Truck-as-a-service provider WattEV is one infrastructure developer actively leveraging microgrids to help solve the power procurement challenge. Speaking on the Navigating the New Fuel Frontier panel, WattEV’s Chief Technology Officer, Chairman of the Board, and Co-Founder Emil Youssefzadeh explained, “Creating microgrids has been a part of the solution for us. But it requires a significantly large parcel of land which isn’t always easy to find.” So some sites “have to rely entirely on utility power.”  

At WattEV’s flagship charging facility in Bakersfield, California, there was plenty of land (119 acres) to build a 25 MW microgrid anchored by a large-scale solar generating plant and battery storage. The site has a 5 MWh battery energy storage system (BESS) and a 6 MW grid connection for resiliency. “We built the microgrid partly to demonstrate that it is possible to reduce the cost of energy and avoid transmission costs. Microgrids could be a transition path,” Youssefzadeh said.  

Mortenson Construction’s Linnea McChesney explained that the benefits of DERs and microgrids include overcoming limited grid capacity, time-of-use bill management, and reduced demand charges. Paul Gioupis, Founder and Chief Executive Officer at Zeem Solutions, said the company is developing off-grid power solutions “to get operations started while full power being developed.” Greenlane Infrastructure is building microgrids for similar reasons, “plus peak shaving to get power at a lower cost than the grid,” said CEO Patrick Macdonald-King.

Asked if building an on-site microgrid creates any conflicts with utilities, McChesney said utilities want charging infrastructure developers to generate their own power, “as long as you do it in a well-optimized way.” She added, “It’s not about conflict. It’s about coordination, especially communicating with the utility about timelines.” In fact, FreeWire’s Chip Silverman described building microgrids for utilities, “because they don’t want to hold up their key accounts from electrifying.”

On the Navigating the New Fuel Frontier panel, John Kenning, Chief Executive Officer and President at First Student, described a soon-to-be announced microgrid project in partnership being developed with the local utility. “We’ll be supplying energy back to the grid.”  

Those types of projects are vastly more complicated than island microgrids (not connected to the main power grid). “The stakes are a lot higher when you’re interacting with the grid,” McChesney explained.
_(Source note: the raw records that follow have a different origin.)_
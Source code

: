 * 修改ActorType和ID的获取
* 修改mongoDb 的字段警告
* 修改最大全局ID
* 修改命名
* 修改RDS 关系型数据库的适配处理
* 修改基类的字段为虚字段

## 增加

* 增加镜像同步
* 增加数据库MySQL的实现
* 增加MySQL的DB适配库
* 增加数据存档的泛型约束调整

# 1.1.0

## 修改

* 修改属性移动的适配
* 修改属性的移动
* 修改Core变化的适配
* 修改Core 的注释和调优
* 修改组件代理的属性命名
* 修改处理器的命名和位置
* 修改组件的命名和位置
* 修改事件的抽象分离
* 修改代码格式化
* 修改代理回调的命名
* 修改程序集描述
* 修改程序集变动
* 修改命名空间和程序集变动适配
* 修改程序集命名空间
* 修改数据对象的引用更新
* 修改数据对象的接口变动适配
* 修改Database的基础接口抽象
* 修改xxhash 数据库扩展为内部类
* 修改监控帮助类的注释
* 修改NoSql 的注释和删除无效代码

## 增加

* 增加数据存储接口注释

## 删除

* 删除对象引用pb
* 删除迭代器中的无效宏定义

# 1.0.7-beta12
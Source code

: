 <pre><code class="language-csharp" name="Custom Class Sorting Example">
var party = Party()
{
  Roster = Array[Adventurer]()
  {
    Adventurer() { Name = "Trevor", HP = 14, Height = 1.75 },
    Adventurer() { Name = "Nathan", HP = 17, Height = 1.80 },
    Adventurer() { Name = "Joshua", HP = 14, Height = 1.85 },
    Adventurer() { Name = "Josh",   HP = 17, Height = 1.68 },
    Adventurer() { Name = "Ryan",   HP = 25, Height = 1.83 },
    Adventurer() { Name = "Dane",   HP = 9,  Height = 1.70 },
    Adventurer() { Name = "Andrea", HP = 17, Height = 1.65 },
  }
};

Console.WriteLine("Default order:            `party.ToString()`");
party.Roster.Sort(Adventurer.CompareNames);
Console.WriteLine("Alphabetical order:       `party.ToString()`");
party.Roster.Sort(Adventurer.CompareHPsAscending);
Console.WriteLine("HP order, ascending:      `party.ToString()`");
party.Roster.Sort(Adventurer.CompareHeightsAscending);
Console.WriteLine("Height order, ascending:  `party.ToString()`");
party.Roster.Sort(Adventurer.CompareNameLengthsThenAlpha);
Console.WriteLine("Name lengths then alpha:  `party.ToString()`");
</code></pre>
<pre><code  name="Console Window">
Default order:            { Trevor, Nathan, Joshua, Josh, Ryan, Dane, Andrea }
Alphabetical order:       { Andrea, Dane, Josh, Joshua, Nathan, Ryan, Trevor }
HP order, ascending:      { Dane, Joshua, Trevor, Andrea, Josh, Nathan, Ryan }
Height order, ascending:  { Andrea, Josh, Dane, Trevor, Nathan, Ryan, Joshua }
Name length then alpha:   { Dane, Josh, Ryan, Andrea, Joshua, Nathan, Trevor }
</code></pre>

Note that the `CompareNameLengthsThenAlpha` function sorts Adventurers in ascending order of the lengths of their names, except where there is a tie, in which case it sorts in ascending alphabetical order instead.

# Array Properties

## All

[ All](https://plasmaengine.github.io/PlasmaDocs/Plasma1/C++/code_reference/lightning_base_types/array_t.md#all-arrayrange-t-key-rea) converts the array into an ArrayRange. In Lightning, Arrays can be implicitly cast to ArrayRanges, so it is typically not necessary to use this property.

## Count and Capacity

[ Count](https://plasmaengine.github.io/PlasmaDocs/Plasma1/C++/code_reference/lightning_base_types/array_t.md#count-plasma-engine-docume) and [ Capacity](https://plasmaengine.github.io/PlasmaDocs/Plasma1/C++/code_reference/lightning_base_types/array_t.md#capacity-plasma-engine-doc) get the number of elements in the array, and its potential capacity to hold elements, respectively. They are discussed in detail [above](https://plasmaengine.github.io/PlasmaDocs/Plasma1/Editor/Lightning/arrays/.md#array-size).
But, “There is an opportunity for additional revenue via vehicle-to-grid (V2G).” She said certain use cases are particularly enticing, like school buses. “They’re sitting idle during peak demand hours.” Silverman believes V2G at scale is a long way off. “V2G has exciting use cases and can provide additional revenue streams but it is icing on the cake and we haven’t even baked the cake,” he said. “We really need to focus on enabling charging before getting into what else we can do.”